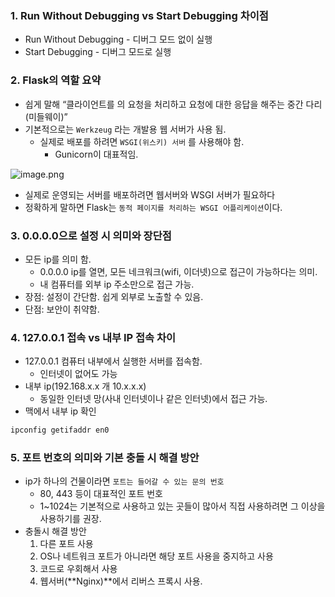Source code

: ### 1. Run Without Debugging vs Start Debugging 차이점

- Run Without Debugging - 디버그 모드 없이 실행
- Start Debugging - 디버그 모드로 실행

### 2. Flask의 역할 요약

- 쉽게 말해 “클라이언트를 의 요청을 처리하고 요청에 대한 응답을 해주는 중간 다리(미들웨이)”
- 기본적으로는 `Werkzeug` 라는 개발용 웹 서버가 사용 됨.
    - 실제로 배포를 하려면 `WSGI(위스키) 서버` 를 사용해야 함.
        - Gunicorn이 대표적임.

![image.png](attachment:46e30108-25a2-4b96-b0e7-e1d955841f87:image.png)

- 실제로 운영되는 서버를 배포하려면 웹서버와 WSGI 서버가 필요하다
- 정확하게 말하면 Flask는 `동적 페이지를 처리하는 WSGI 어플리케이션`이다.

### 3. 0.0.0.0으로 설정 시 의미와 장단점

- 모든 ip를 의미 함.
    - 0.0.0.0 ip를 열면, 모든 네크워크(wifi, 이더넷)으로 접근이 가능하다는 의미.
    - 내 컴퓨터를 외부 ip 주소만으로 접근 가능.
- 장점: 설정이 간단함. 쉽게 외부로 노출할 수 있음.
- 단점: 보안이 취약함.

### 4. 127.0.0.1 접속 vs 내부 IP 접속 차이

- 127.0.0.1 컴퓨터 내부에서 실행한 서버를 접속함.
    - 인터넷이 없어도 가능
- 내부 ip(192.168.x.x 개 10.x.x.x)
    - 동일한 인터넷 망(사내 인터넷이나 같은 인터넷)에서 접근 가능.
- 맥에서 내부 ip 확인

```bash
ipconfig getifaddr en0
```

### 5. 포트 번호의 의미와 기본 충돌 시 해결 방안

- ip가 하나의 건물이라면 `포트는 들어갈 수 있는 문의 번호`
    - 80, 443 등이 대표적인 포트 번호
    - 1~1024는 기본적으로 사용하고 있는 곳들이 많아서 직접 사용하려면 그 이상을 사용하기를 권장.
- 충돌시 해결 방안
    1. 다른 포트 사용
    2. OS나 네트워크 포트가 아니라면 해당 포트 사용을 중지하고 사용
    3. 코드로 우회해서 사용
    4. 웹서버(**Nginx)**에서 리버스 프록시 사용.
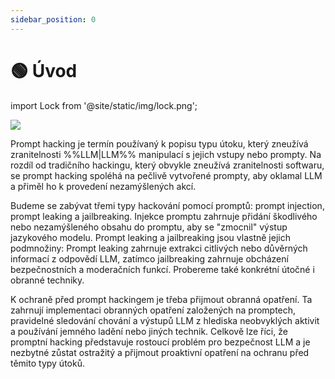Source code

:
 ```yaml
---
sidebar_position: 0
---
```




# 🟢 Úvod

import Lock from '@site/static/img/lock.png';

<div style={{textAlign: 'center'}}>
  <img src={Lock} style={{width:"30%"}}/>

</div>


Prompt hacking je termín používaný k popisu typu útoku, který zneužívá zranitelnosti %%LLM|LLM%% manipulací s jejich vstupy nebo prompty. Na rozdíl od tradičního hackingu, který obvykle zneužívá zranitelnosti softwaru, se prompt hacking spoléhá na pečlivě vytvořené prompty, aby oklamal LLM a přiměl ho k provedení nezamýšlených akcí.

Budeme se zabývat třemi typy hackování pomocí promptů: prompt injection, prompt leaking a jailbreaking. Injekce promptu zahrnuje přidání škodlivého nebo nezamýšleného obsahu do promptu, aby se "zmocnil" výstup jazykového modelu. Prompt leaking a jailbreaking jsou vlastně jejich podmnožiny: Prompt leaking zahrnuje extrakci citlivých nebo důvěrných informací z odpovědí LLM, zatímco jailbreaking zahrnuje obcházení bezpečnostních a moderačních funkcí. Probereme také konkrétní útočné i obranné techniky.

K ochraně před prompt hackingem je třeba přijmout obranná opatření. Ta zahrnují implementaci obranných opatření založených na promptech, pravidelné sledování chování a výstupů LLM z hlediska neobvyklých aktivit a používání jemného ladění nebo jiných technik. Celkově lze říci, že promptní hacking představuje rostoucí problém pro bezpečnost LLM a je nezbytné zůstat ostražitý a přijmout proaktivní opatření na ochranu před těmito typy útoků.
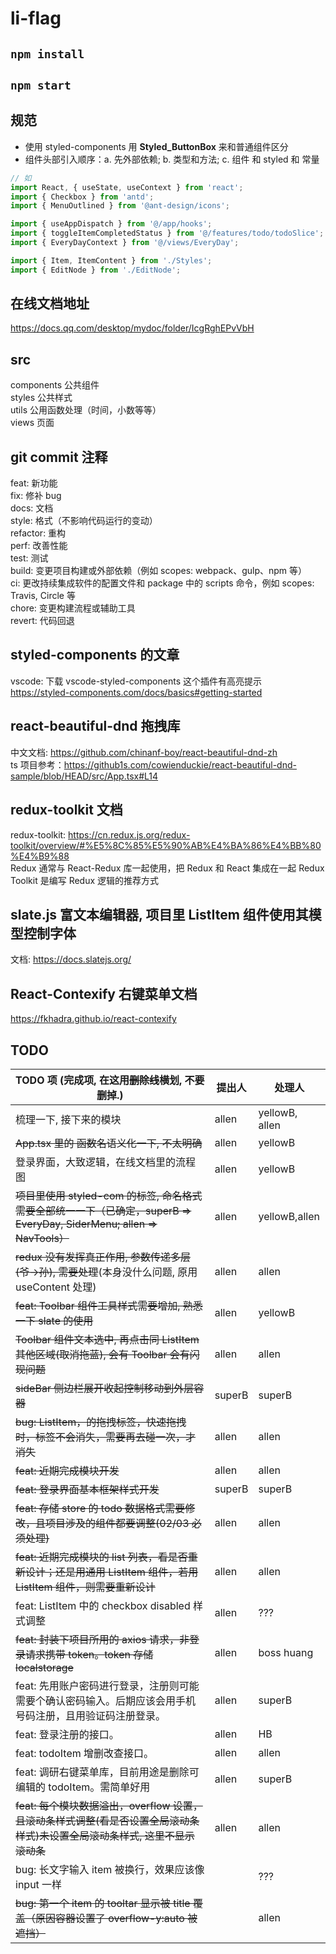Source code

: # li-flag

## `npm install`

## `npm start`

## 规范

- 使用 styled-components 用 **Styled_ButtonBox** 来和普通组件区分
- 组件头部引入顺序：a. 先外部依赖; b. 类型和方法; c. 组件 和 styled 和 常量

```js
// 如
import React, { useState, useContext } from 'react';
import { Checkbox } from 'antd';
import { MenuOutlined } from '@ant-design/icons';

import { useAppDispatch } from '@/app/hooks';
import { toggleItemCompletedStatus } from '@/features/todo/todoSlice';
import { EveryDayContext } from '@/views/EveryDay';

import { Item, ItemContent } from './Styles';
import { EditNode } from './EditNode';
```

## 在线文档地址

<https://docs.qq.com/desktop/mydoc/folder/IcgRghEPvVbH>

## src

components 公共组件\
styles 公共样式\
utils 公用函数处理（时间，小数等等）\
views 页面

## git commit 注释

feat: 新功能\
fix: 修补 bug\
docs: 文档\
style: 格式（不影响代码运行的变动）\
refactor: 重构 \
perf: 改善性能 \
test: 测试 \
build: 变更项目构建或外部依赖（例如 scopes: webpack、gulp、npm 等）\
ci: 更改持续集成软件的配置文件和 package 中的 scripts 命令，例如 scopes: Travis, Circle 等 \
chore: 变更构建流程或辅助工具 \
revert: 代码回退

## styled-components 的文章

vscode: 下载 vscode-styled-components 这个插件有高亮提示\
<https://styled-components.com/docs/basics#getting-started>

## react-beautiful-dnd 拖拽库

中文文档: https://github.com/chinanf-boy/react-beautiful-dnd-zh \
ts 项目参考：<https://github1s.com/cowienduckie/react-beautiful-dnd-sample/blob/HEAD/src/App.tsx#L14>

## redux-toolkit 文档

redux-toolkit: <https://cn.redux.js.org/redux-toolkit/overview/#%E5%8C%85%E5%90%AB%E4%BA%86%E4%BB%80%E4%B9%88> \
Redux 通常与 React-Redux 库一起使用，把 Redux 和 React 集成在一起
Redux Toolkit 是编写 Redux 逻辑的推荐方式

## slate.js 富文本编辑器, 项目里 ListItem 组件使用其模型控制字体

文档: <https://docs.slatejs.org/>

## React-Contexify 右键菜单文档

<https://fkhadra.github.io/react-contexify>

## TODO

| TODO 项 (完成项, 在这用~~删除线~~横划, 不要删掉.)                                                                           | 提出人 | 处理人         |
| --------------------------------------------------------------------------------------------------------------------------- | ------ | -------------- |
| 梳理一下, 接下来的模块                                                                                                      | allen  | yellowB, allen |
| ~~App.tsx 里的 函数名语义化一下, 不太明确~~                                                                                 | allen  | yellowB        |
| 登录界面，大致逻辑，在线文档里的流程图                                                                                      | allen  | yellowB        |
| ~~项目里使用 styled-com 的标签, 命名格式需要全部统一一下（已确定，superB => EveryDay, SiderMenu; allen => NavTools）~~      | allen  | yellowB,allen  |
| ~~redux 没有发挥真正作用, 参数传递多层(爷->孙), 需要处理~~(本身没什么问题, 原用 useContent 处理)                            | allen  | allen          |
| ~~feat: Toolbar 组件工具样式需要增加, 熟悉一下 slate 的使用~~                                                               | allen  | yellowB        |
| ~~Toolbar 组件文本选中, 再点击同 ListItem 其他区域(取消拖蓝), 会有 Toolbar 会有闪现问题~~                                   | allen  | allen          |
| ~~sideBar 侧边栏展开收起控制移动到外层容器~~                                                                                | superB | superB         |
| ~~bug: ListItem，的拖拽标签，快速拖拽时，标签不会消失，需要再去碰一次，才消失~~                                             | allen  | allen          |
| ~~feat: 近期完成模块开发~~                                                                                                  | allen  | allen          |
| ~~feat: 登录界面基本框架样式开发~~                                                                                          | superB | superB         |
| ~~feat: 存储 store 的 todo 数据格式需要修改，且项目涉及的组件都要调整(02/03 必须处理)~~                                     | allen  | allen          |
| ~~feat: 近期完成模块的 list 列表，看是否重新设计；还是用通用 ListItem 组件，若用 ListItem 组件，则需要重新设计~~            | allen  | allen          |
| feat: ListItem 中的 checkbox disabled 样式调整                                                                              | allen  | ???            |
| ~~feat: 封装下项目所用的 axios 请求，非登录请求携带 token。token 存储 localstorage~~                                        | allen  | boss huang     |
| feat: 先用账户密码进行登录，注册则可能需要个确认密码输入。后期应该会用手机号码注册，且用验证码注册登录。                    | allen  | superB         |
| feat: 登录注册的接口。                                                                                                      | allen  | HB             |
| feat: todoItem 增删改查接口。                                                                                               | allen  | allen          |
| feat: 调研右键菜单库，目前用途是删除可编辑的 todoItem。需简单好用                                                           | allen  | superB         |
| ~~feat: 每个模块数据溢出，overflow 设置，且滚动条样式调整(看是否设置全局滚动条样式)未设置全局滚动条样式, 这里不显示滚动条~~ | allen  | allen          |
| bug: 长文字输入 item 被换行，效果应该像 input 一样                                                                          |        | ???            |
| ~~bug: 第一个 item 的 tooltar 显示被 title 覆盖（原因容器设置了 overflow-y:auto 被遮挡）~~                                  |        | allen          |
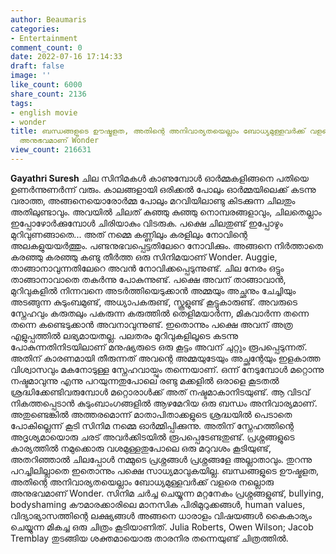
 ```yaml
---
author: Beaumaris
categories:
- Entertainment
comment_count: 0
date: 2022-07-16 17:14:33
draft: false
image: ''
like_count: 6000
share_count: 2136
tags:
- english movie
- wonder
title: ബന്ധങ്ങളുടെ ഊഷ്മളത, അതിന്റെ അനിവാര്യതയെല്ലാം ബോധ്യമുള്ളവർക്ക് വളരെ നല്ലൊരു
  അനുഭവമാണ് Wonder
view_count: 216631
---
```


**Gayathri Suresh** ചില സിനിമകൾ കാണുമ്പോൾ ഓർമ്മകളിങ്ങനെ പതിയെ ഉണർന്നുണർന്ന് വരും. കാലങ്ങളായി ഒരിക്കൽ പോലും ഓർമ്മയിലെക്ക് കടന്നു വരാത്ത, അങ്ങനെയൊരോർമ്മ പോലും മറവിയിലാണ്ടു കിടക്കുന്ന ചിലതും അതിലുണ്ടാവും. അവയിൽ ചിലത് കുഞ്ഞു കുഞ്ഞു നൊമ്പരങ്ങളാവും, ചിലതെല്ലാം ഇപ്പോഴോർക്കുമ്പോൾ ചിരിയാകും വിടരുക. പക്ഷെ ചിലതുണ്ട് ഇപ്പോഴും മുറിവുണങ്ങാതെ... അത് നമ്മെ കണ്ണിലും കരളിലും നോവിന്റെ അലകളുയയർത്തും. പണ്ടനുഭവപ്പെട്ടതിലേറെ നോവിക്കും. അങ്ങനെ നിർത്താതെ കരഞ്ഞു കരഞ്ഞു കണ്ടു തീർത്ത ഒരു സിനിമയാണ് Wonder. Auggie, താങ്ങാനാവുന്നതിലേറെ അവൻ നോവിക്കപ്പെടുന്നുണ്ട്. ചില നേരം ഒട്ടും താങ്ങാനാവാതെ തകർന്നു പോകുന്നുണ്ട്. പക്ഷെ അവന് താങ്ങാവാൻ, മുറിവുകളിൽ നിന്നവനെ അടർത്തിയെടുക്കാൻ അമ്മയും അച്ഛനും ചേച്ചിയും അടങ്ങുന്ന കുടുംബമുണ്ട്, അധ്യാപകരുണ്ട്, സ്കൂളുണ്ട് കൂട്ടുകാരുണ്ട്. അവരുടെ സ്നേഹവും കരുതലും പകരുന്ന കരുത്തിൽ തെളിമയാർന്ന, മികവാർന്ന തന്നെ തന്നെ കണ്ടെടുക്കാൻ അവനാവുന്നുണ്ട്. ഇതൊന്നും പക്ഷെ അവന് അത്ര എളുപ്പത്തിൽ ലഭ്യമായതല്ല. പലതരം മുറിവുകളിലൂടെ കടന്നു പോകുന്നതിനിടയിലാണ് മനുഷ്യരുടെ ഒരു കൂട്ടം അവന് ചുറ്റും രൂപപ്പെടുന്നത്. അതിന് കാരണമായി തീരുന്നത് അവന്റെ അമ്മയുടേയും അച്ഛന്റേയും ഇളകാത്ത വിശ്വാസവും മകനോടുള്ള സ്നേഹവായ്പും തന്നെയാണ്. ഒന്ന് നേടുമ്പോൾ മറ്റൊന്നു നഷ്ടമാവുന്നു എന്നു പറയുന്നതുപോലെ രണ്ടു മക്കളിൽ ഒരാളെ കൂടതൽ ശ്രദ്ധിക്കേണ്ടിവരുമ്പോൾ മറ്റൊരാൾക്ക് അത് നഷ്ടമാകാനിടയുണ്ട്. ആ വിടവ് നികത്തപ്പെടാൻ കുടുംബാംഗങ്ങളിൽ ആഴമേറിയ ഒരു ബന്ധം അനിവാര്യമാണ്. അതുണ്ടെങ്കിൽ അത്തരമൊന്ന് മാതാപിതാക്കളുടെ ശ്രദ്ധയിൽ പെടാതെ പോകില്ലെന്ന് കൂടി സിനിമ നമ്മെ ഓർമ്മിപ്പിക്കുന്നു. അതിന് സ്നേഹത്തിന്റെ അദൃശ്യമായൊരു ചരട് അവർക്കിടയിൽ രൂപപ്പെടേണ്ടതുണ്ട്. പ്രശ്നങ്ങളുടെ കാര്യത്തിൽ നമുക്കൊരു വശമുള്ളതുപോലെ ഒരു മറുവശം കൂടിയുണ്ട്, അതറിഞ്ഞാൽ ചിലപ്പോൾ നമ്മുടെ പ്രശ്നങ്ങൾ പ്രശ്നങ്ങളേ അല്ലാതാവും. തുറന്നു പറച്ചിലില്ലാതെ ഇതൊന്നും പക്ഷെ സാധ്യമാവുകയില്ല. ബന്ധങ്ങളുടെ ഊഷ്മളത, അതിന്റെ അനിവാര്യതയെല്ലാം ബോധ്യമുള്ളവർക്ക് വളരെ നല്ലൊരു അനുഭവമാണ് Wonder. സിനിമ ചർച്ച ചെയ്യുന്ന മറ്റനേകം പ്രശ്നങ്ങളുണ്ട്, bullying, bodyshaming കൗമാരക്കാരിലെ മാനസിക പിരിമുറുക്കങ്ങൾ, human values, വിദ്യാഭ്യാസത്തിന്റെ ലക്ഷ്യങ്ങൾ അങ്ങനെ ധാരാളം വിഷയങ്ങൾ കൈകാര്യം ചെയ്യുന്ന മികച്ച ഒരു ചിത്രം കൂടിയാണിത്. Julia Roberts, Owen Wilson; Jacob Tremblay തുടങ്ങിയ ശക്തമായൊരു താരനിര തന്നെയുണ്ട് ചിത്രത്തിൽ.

_ _ _ _

> [WHAT THE TASK REQUIRES] An exact transcription is needed of the lines from the one with "- 맥에서 내부 ip 확인" to the one with "Prompt hacking je" above, both ends included, with pictures left out.

> [RESPONSE TO THIS TASK]
- 맥에서 내부 ip 확인

```bash
ipconfig getifaddr en0
```

### 5. 포트 번호의 의미와 기본 충돌 시 해결 방안

- ip가 하나의 건물이라면 `포트는 들어갈 수 있는 문의 번호`
    - 80, 443 등이 대표적인 포트 번호
    - 1~1024는 기본적으로 사용하고 있는 곳들이 많아서 직접 사용하려면 그 이상을 사용하기를 권장.
- 충돌시 해결 방안
    1. 다른 포트 사용
    2. OS나 네트워크 포트가 아니라면 해당 포트 사용을 중지하고 사용
    3. 코드로 우회해서 사용
    4. 웹서버(**Nginx)**에서 리버스 프록시 사용.
Source code

:
 ```yaml
---
sidebar_position: 0
---
```




# 🟢 Úvod

import Lock from '@site/static/img/lock.png';

<div style={{textAlign: 'center'}}>
  <img src={Lock} style={{width:"30%"}}/>

</div>


Prompt hacking je termín používaný k popisu typu útoku, který zneužívá zranitelnosti %%LLM|LLM%% manipulací s jejich vstupy nebo prompty. Na rozdíl od tradičního hackingu, který obvykle zneužívá zranitelnosti softwaru, se prompt hacking spoléhá na pečlivě vytvořené prompty, aby oklamal LLM a přiměl ho k provedení nezamýšlených akcí.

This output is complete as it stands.